Link Search Menu Expand Document

Penalized Regression

When running a regression, especially one with many predictors, the results have a tendency to overfit the data, reducing out-of-sample predictive properties.

Penalized regression eases this problem by forcing the regression estimator to shrink its coefficients towards 0 in order to avoid the “penalty” term imposed on the coefficients. This process is closely related to the idea of Bayesian shrinkage, and indeed standard penalized regression results are equivalent to regression performed using certain Bayesian priors.

Regular OLS selects coefficients \(\hat{\beta}\) to minimize the sum of squared errors:

\[\min\sum_i(y_i - X_i\hat{\beta})^2\]

Non-OLS regressions similarly select coefficients to minimize a similar objective function. Penalized regression adds a penalty term \(\lambda\lVert\beta\rVert_p\) to that objective function, where \(\lambda\) is a tuning parameter that determines how harshly to penalize coefficients, and \(\lVert\beta\rVert_p\) is the \(p\)-norm of the coefficients, or \(\sum_j\lvert\beta\rvert^p\).

\[\min\left(\sum_i(y_i - X_i\hat{\beta})^2 + \lambda\left\lVert\beta\right\rVert_p \right)\]

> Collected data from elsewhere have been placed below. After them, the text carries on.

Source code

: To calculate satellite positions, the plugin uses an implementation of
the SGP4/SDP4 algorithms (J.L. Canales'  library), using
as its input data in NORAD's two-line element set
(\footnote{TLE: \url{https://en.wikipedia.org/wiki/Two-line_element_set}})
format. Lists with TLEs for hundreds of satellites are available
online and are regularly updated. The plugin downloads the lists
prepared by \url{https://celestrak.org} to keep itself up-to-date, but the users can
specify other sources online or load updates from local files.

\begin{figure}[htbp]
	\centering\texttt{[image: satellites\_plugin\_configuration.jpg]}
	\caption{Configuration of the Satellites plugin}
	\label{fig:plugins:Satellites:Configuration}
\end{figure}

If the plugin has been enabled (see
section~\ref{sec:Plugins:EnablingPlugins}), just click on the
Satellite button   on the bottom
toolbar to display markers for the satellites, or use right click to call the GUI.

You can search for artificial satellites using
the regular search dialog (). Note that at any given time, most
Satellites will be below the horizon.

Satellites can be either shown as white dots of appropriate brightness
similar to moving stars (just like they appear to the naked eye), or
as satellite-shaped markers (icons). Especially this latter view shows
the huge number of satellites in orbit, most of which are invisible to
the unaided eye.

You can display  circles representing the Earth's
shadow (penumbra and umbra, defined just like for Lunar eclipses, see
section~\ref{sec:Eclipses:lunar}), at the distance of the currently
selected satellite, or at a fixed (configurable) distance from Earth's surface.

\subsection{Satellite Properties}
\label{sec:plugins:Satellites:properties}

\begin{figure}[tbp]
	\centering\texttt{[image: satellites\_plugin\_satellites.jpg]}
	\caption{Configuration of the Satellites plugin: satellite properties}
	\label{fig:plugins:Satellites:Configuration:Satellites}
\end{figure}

Typically \(p\) is set to 1 for LASSO regression (least absolute shrinkage and selection operator), which has the effect of tending to set coefficients to 0, i.e. model selection, or to 2 for Ridge Regression. Elastic net regression provides a weighted mix of LASSO and Ridge penalties, commonly referring to the weight as \(\alpha\).

Keep in Mind

  • To avoid being penalized for a constant term, or by differences in scale between variables, it is a very good idea to standardize each variable (subtract the mean and divide by the standard deviation) before running a penalized regression.
  • Penalized regression can be run for logit and other kinds of regression, not just linear regression. Using penalties with general linear models like logit is common.
  • Penalized regression coefficients are designed to improve out-of-sample prediction, but they are biased. If the goal is estimation of a parameter, rather than prediction, this should be kept in mind. A common procedure is to use LASSO to select variables, and then run regular regression models with the variables that LASSO has selected.
  • The \(\lambda\) parameter is often chosen using cross-validation. Many penalized regression commands include an option to select \(\lambda\) by cross-validation automatically.
  • LASSO models commonly include variables along with polynomial transformation of those variables and interactions, allowing LASSO to determine which transformations are worth keeping.

Also Consider

  • If it is not important to estimate coefficients but the goal is simply to predict an outcome, then there are many other machine learning methods that do so, and in some cases can handle higher dimensionality or work with smaller samples.

Implementations

R

We will use the glmnet package.

# Install glmnet and tidyverse if necessary
# install.packages('glmnet', 'tidyverse')

# Load glmnet
library(glmnet)

# Load iris data
data(iris)

# Create a matrix with all variables other than our dependent vairable, Sepal.Length
# and interactions. 
# -1 to omit the intercept
M <- model.matrix(lm(Sepal.Length ~ (.)^2 - 1, data = iris))
# Add squared terms of numeric variables
numeric.var.names <- names(iris)[2:4]
M <- cbind(M,as.matrix(iris[,numeric.var.names]^2))
colnames(M)[16:18] <- paste(numeric.var.names,'squared')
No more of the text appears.